Oltre a insegnare letteratura portoghese e brasiliana, hai tradotto alcuni grandi autori, tra cui Clarice Lispector, della quale parlerai al festival. Cosa la rende una scrittrice così speciale?
La sua natura. Certo, potremmo indagare la sua biografia, le sue origini di ebrea ucraina sfuggita al pogrom, la malattia, le nefaste disavventure accidentali che l’hanno minata. Ma la sua unicità risiede dentro di lei. Un animale insondabile, profondissimo, complesso. Una figura unica, in tutti i sensi.

Com’è stato confrontarsi con Acqua Viva? Ti è stato d’aiuto o d’impaccio il fatto che il libro fosse già stato tradotto in precedenza?

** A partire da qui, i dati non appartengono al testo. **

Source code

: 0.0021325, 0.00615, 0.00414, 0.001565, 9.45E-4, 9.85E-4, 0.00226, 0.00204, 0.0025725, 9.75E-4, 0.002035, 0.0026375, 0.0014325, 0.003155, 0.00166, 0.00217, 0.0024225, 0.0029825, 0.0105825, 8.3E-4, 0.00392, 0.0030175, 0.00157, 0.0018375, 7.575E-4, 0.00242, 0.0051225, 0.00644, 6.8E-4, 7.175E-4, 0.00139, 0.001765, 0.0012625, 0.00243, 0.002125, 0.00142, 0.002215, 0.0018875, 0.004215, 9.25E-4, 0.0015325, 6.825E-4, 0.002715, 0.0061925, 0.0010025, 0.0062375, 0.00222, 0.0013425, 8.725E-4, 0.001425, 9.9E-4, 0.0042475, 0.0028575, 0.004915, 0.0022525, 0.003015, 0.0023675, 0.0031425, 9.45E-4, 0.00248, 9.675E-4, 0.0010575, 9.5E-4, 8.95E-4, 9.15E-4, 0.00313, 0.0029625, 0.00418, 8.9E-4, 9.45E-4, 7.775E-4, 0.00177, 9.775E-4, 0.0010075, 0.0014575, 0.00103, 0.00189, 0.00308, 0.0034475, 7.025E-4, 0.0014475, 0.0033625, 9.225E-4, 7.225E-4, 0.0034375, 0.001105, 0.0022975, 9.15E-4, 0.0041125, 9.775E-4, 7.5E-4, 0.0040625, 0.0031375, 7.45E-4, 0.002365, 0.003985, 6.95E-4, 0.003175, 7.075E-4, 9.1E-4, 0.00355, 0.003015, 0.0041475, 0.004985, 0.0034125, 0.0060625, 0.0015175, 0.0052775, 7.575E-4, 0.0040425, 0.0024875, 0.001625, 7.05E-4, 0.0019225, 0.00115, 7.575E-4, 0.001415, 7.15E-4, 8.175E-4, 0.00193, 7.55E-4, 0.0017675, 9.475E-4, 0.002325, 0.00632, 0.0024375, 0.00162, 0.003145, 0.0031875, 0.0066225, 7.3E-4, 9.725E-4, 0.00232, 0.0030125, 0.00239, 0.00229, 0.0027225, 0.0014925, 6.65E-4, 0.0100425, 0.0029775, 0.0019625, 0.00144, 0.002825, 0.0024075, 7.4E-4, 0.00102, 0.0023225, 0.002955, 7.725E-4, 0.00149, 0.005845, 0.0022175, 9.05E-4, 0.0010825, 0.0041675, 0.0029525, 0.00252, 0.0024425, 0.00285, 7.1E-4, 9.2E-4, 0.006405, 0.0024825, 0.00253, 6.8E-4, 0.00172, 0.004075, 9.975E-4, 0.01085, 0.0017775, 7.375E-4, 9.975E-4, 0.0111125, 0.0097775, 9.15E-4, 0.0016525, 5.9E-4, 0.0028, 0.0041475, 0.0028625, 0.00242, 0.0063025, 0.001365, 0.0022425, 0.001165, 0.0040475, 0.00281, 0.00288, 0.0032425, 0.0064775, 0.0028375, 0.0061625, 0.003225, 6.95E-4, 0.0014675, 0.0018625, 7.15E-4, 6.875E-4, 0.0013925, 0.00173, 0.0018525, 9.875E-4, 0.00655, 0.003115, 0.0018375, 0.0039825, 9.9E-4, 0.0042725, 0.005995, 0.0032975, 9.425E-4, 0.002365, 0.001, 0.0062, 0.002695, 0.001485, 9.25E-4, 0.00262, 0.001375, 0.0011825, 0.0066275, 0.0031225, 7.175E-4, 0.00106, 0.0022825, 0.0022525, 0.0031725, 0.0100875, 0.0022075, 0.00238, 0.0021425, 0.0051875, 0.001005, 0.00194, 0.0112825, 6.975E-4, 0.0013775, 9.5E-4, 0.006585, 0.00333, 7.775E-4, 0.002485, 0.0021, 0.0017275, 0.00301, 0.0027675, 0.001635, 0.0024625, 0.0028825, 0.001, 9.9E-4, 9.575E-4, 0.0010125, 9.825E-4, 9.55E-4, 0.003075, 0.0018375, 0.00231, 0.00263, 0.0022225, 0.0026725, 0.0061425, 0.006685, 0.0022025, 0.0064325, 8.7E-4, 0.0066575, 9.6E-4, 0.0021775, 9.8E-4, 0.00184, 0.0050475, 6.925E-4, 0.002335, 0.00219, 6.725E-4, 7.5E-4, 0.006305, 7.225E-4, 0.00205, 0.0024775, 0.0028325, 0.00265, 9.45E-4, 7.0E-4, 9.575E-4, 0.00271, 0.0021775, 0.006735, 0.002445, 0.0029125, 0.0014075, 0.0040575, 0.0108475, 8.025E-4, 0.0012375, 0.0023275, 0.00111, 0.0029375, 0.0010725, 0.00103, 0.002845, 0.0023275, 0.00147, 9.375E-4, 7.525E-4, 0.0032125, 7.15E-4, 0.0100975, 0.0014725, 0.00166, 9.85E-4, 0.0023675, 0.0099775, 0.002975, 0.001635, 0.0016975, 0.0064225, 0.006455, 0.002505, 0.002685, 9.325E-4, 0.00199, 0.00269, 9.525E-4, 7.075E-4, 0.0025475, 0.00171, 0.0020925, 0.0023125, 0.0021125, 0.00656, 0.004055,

Nutro molto rispetto per la traduzione assai sensibile di Angelo Morino (uscita per Sellerio), che però era un ispanista. E in ogni caso faccio mia la lezione di Paul de Man: nessuna lettura di un testo può essere definitiva e ogni versione vive di vita propria!

Il tuo ultimo lavoro è la traduzione di un’antologia delle poesie di Carlos Drummond de Andrade (in uscita per Adelphi), un poeta straordinario anche lui poco conosciuto dalle nostri parti, sebbene sia stato in parte tradotto da Tabucchi. Per chiudere ci regali qualche suo verso?
Per rimanere in tema, ecco l’incipit – spero benaugurale per Babel – del suo Canto brasiliano: Brasile: / il nome risuona in me è campana / che arde falò apetalo / in curva di chitarra / calore di vecchie ore nello stridio / di cose nuove. / Brasile / Mio modo d’essere e di vedere e sentirmi triste e saltare / in piena tristezza come si salta in alto / sull’acqua corrente.